*** MATERIAL SHOWN ***

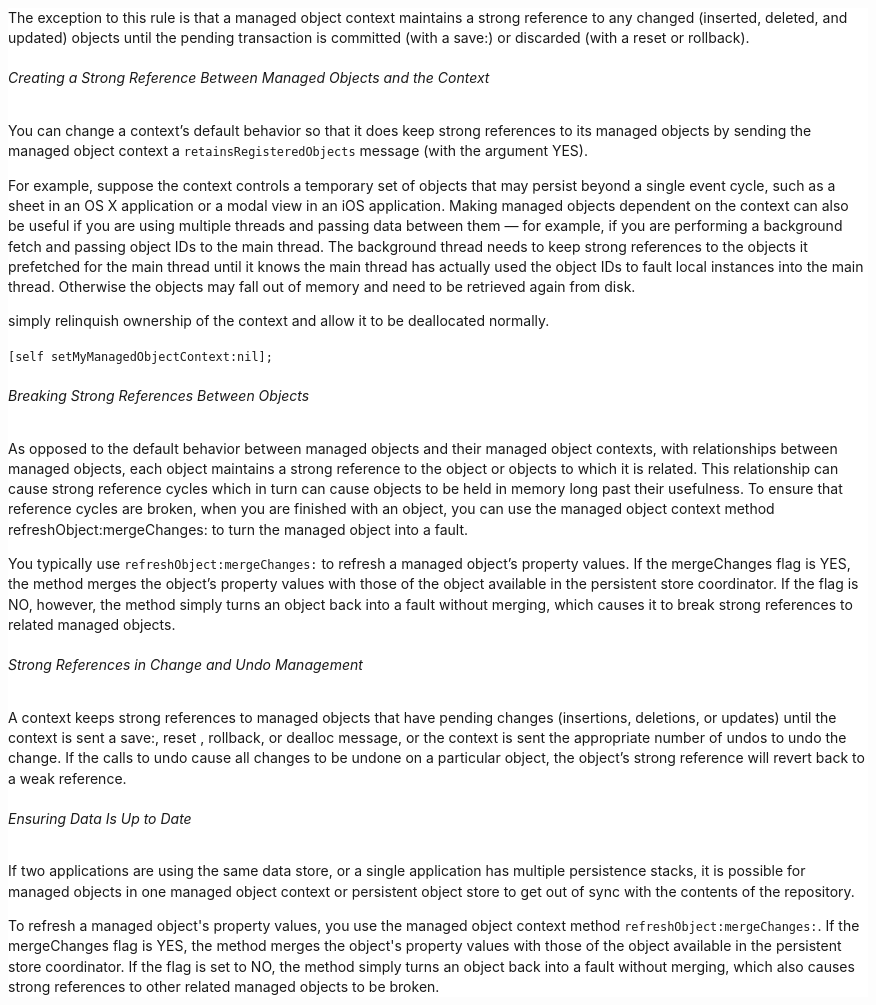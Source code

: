 The exception to this rule is that a managed object context maintains a strong reference to any changed (inserted, deleted, and updated) objects until the pending transaction is committed (with a save:) or discarded (with a reset or rollback).  

###### Creating a Strong Reference Between Managed Objects and the Context    
You can change a context’s default behavior so that it does keep strong references to its managed objects by sending the managed object context a `retainsRegisteredObjects` message (with the argument YES).   

For example, suppose the context controls a temporary set of objects that may persist beyond a single event cycle, such as a sheet in an OS X application or a modal view in an iOS application. Making managed objects dependent on the context can also be useful if you are using multiple threads and passing data between them — for example, if you are performing a background fetch and passing object IDs to the main thread. The background thread needs to keep strong references to the objects it prefetched for the main thread until it knows the main thread has actually used the object IDs to fault local instances into the main thread. Otherwise the objects may fall out of memory and need to be retrieved again from disk.  

simply relinquish ownership of the context and allow it to be deallocated normally.  

```
[self setMyManagedObjectContext:nil];
```

###### Breaking Strong References Between Objects    
As opposed to the default behavior between managed objects and their managed object contexts, with relationships between managed objects, each object maintains a strong reference to the object or objects to which it is related. This relationship can cause strong reference cycles which in turn can cause objects to be held in memory long past their usefulness. To ensure that reference cycles are broken, when you are finished with an object, you can use the managed object context method refreshObject:mergeChanges: to turn the managed object into a fault.  

You typically use `refreshObject:mergeChanges:` to refresh a managed object’s property values. If the mergeChanges flag is YES, the method merges the object’s property values with those of the object available in the persistent store coordinator. If the flag is NO, however, the method simply turns an object back into a fault without merging, which causes it to break strong references to related managed objects.

###### Strong References in Change and Undo Management    
A context keeps strong references to managed objects that have pending changes (insertions, deletions, or updates) until the context is sent a save:, reset , rollback, or dealloc message, or the context is sent the appropriate number of undos to undo the change. If the calls to undo cause all changes to be undone on a particular object, the object’s strong reference will revert back to a weak reference.  

###### Ensuring Data Is Up to Date    
If two applications are using the same data store, or a single application has multiple persistence stacks, it is possible for managed objects in one managed object context or persistent object store to get out of sync with the contents of the repository.  

To refresh a managed object's property values, you use the managed object context method `refreshObject:mergeChanges:`. If the mergeChanges flag is YES, the method merges the object's property values with those of the object available in the persistent store coordinator. If the flag is set to NO, the method simply turns an object back into a fault without merging, which also causes strong references to other related managed objects to be broken.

***

(EXERCISE REQUIREMENTS): Using the entries above, return each line that includes the word "default".

(WRITTEN ANSWER):
You can change a context’s default behavior so that it does keep strong references to its managed objects by sending the managed object context a `retainsRegisteredObjects` message (with the argument YES).   
As opposed to the default behavior between managed objects and their managed object contexts, with relationships between managed objects, each object maintains a strong reference to the object or objects to which it is related. This relationship can cause strong reference cycles which in turn can cause objects to be held in memory long past their usefulness. To ensure that reference cycles are broken, when you are finished with an object, you can use the managed object context method refreshObject:mergeChanges: to turn the managed object into a fault.  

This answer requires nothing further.